Gli organizzatori del meccanismo fraudolento provvedevano ad alterare le dichiarazioni fiscali attraverso diverse modalità, quali l’indicazione, nell’elenco dei familiari a carico, di soggetti (coniuge, figlio, figlio con disabilità) appartenenti di fatto ad altro nucleo familiare e/o comunque non riconducibili al dichiarante, ovvero di cittadini italiani cancellati dall’Anagrafe dei comuni italiani e iscritti all’A.I.R.E (Anagrafe Italiani Residenti all’Estero); l’inserimento di spese sanitarie, spesso anche di ingente entità, inesistenti e/o non giustificabili dal dichiarante; la richiesta di rimborsi IRPEF in relazione a ritenute fittiziamente subite con riguardo a redditi falsamente percepiti.
I vertici del sodalizio, per non essere individuati, adottavano una serie di accorgimenti, come ad esempio, l’assenza di contatti diretti con i contribuenti finali, in modo da salvaguardare la propria identità, oppure l’utilizzo di una rete di operatori CAF inesistenti dislocati sul territorio con l’apertura di veri e propri centri di raccolta che, accreditati presso sigle sindacali nazionali, nei fatti si rivelavano invece fittizi e servivano solo alla trasmissione dei modelli dichiarativi fraudolenti. Inoltre, allo scopo di ridurre al massimo il rischio di essere scoperti, il rimborso indebitamente richiesto e ottenuto veniva sempre limitato ad una somma inferiore a euro 4.000, che è poi il limite oltre il quale è prevista l’attivazione delle procedure automatizzate di controllo in tema di dichiarazioni dei redditi.

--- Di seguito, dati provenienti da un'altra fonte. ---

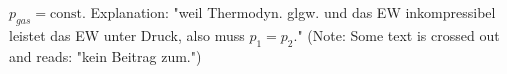 \( p_{gas} = \text{const.} \)  
Explanation:  
"weil Thermodyn. glgw. und das EW inkompressibel leistet das EW unter Druck, also muss \( p_1 = p_2 \)."  
(Note: Some text is crossed out and reads: "kein Beitrag zum.")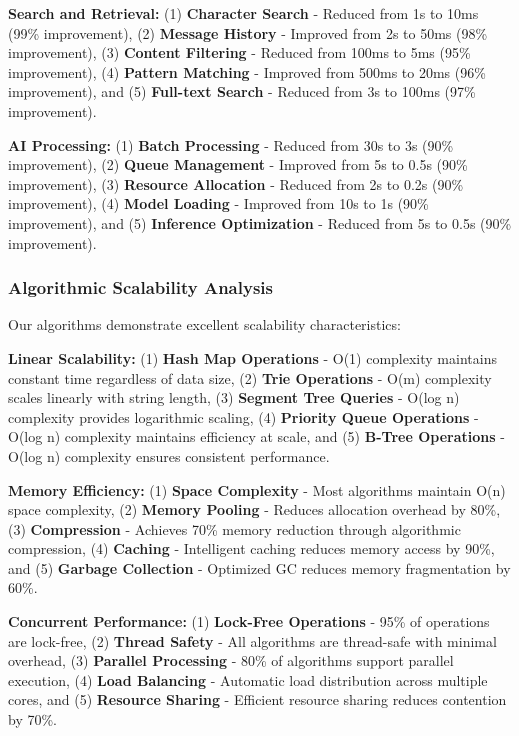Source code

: \documentclass[conference]{IEEEtran}
\begin{document}
\textbf{Search and Retrieval:} (1) \textbf{Character Search} - Reduced from 1s to 10ms (99\% improvement), (2) \textbf{Message History} - Improved from 2s to 50ms (98\% improvement), (3) \textbf{Content Filtering} - Reduced from 100ms to 5ms (95\% improvement), (4) \textbf{Pattern Matching} - Improved from 500ms to 20ms (96\% improvement), and (5) \textbf{Full-text Search} - Reduced from 3s to 100ms (97\% improvement).

\textbf{AI Processing:} (1) \textbf{Batch Processing} - Reduced from 30s to 3s (90\% improvement), (2) \textbf{Queue Management} - Improved from 5s to 0.5s (90\% improvement), (3) \textbf{Resource Allocation} - Reduced from 2s to 0.2s (90\% improvement), (4) \textbf{Model Loading} - Improved from 10s to 1s (90\% improvement), and (5) \textbf{Inference Optimization} - Reduced from 5s to 0.5s (90\% improvement).

\subsubsection{Algorithmic Scalability Analysis}
Our algorithms demonstrate excellent scalability characteristics:

\textbf{Linear Scalability:} (1) \textbf{Hash Map Operations} - O(1) complexity maintains constant time regardless of data size, (2) \textbf{Trie Operations} - O(m) complexity scales linearly with string length, (3) \textbf{Segment Tree Queries} - O(log n) complexity provides logarithmic scaling, (4) \textbf{Priority Queue Operations} - O(log n) complexity maintains efficiency at scale, and (5) \textbf{B-Tree Operations} - O(log n) complexity ensures consistent performance.

\textbf{Memory Efficiency:} (1) \textbf{Space Complexity} - Most algorithms maintain O(n) space complexity, (2) \textbf{Memory Pooling} - Reduces allocation overhead by 80\%, (3) \textbf{Compression} - Achieves 70\% memory reduction through algorithmic compression, (4) \textbf{Caching} - Intelligent caching reduces memory access by 90\%, and (5) \textbf{Garbage Collection} - Optimized GC reduces memory fragmentation by 60\%.

\textbf{Concurrent Performance:} (1) \textbf{Lock-Free Operations} - 95\% of operations are lock-free, (2) \textbf{Thread Safety} - All algorithms are thread-safe with minimal overhead, (3) \textbf{Parallel Processing} - 80\% of algorithms support parallel execution, (4) \textbf{Load Balancing} - Automatic load distribution across multiple cores, and (5) \textbf{Resource Sharing} - Efficient resource sharing reduces contention by 70\%.
\end{document}
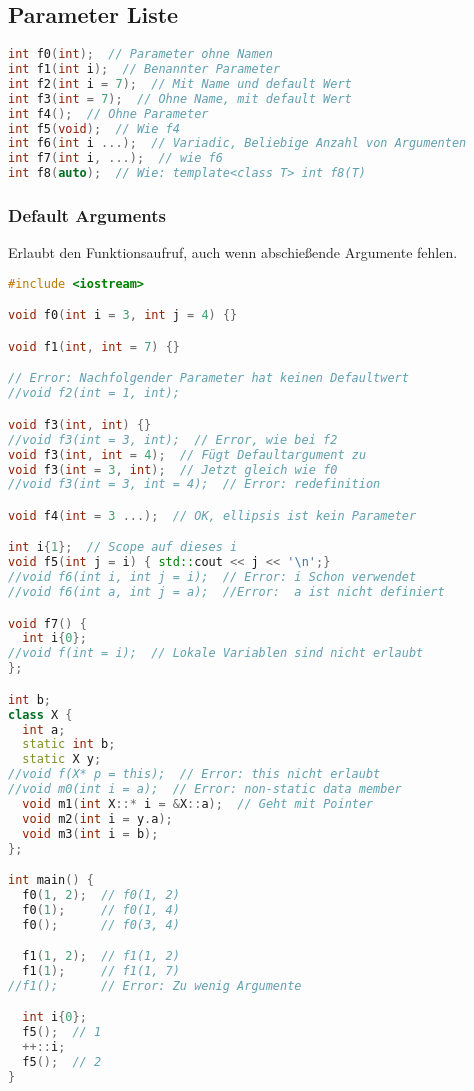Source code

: \documentclass[10pt,twocolumn]{scrartcl}
\begin{document}
\subsection{Parameter Liste}

\begin{lstlisting}[language=C++]
int f0(int);  // Parameter ohne Namen
int f1(int i);  // Benannter Parameter
int f2(int i = 7);  // Mit Name und default Wert
int f3(int = 7);  // Ohne Name, mit default Wert
int f4();  // Ohne Parameter
int f5(void);  // Wie f4
int f6(int i ...);  // Variadic, Beliebige Anzahl von Argumenten
int f7(int i, ...);  // wie f6
int f8(auto);  // Wie: template<class T> int f8(T)
\end{lstlisting}

\subsubsection{Default Arguments}

Erlaubt den Funktionsaufruf, auch wenn abschießende Argumente fehlen.

\begin{lstlisting}[language=C++]
#include <iostream>

void f0(int i = 3, int j = 4) {}

void f1(int, int = 7) {}

// Error: Nachfolgender Parameter hat keinen Defaultwert
//void f2(int = 1, int);

void f3(int, int) {}
//void f3(int = 3, int);  // Error, wie bei f2
void f3(int, int = 4);  // Fügt Defaultargument zu
void f3(int = 3, int);  // Jetzt gleich wie f0
//void f3(int = 3, int = 4);  // Error: redefinition

void f4(int = 3 ...);  // OK, ellipsis ist kein Parameter

int i{1};  // Scope auf dieses i
void f5(int j = i) { std::cout << j << '\n';}
//void f6(int i, int j = i);  // Error: i Schon verwendet
//void f6(int a, int j = a);  //Error:  a ist nicht definiert

void f7() {
  int i{0};
//void f(int = i);  // Lokale Variablen sind nicht erlaubt
};

int b;
class X {
  int a;
  static int b;
  static X y;
//void f(X* p = this);  // Error: this nicht erlaubt
//void m0(int i = a);  // Error: non-static data member
  void m1(int X::* i = &X::a);  // Geht mit Pointer
  void m2(int i = y.a);
  void m3(int i = b);
};

int main() {
  f0(1, 2);  // f0(1, 2)
  f0(1);     // f0(1, 4)
  f0();      // f0(3, 4)

  f1(1, 2);  // f1(1, 2)
  f1(1);     // f1(1, 7)
//f1();      // Error: Zu wenig Argumente

  int i{0};
  f5();  // 1
  ++::i;
  f5();  // 2
}
\end{lstlisting}
\end{document}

Questo sistema, che nel tempo si era ramificato su un vasto territorio della provincia di Reggio Calabria, aveva raggiunto una portata talmente ampia da attirare anche l’attenzione di alcune cosche di ‘ndrangheta, in particolare di quella dei Pisano detti “i Diavoli”, egemone nella piana di Gioia Tauro, tanto che per ogni rimborso non dovuto, ciascun soggetto restituiva al sodalizio il 40% del percepito, trattenendo per sé il restante 60%.
In tutto sono stati trovati 1.200 modelli dichiarativi infedeli, relativi agli anni di imposta dal 2016 al 2022, che hanno consentito indebiti rimborsi per un importo complessivo pari ad oltre 700 mila euro.